Surely they know 100% code coverage is not a magical bullet because the code flow and the behavior can differ depending on the input. Just because you found a few examples which happen to hit every line of code you didn't hit every possible combination. You are living in a fool's paradise which is not a surprise because only fools believe in LLMs. You are looking for a formal proof of the codebase which of course no one does because the costs would be astronomical (and LLMs are useless for it which is not at all unique because they are useless for everything software related but they are particularly unusable for this).

visarga · 3 months ago
So, what is the solution? Senior engineer looks over PR and signs LGTM? That is just "vibe testing". The worst kind of testing. I think the author is right, setting up tests to form a reactive environment for coding agents will lead us to a new golden age. If you later find some issue with your test case coverage, you expand it. But it is good to do it from the start as throroughtly as possible.
sandblast2 · 3 months ago
> So, what is the solution?

1. Clearly explain the massive harm LLMs cause society and the environment to everyone. (Mass media should do this instead of parroting every nonsense the promptfondlers feed them.)
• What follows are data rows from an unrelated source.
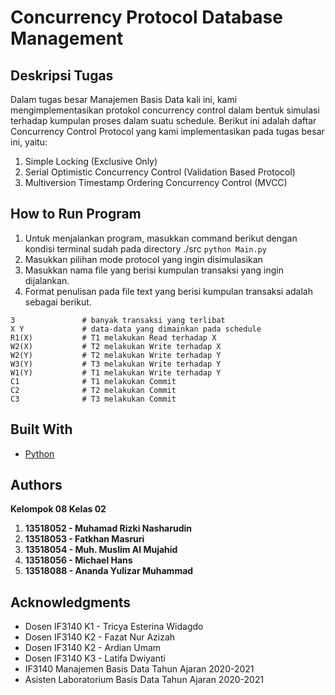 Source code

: # Concurrency Protocol Database Management

## Deskripsi Tugas
Dalam tugas besar Manajemen Basis Data kali ini, kami mengimplementasikan protokol concurrency control dalam bentuk simulasi terhadap kumpulan proses dalam suatu schedule. Berikut ini adalah daftar Concurrency Control Protocol yang kami implementasikan pada tugas besar ini, yaitu:
1. Simple Locking (Exclusive Only)
2. Serial Optimistic Concurrency Control (Validation Based Protocol)
3. Multiversion Timestamp Ordering Concurrency Control (MVCC)

## How to Run Program
1. Untuk menjalankan program, masukkan command berikut dengan kondisi terminal sudah pada directory ./src
```python Main.py```
1. Masukkan pilihan mode protocol yang ingin disimulasikan
2. Masukkan nama file yang berisi kumpulan transaksi yang ingin dijalankan.
3. Format penulisan pada file text yang berisi kumpulan transaksi adalah sebagai berikut.
```
3               # banyak transaksi yang terlibat
X Y             # data-data yang dimainkan pada schedule
R1(X)           # T1 melakukan Read terhadap X
W2(X)           # T2 melakukan Write terhadap X
W2(Y)           # T2 melakukan Write terhadap Y
W3(Y)           # T3 melakukan Write terhadap Y
W1(Y)           # T1 melakukan Write terhadap Y
C1              # T1 melakukan Commit
C2              # T2 melakukan Commit
C3              # T3 melakukan Commit
```

## Built With

- [Python](https://www.python.org/)

## Authors

**Kelompok 08 Kelas 02**
1. **13518052 - Muhamad Rizki Nasharudin**
2. **13518053 - Fatkhan Masruri**
3. **13518054 - Muh. Muslim Al Mujahid**
4. **13518056 - Michael Hans**
5. **13518088 - Ananda Yulizar Muhammad**

## Acknowledgments

- Dosen IF3140 K1 - Tricya Esterina Widagdo
- Dosen IF3140 K2 - Fazat Nur Azizah
- Dosen IF3140 K2 - Ardian Umam
- Dosen IF3140 K3 - Latifa Dwiyanti
- IF3140 Manajemen Basis Data Tahun Ajaran 2020-2021
- Asisten Laboratorium Basis Data Tahun Ajaran 2020-2021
2. Ban them all. Don't tell me it's impossible just because it's widespread. Asbesthos was everywhere.

SR2Z · 3 months ago
It's a bold claim that LLMs are useless for formal verification when people have been hooking them up to proof assistants for a while. I think that it's probably not a terrible idea; the LLM might make some mistakes in the spec but 99% of the time there are a lot of irrelevant details that it will do a serviceable job with.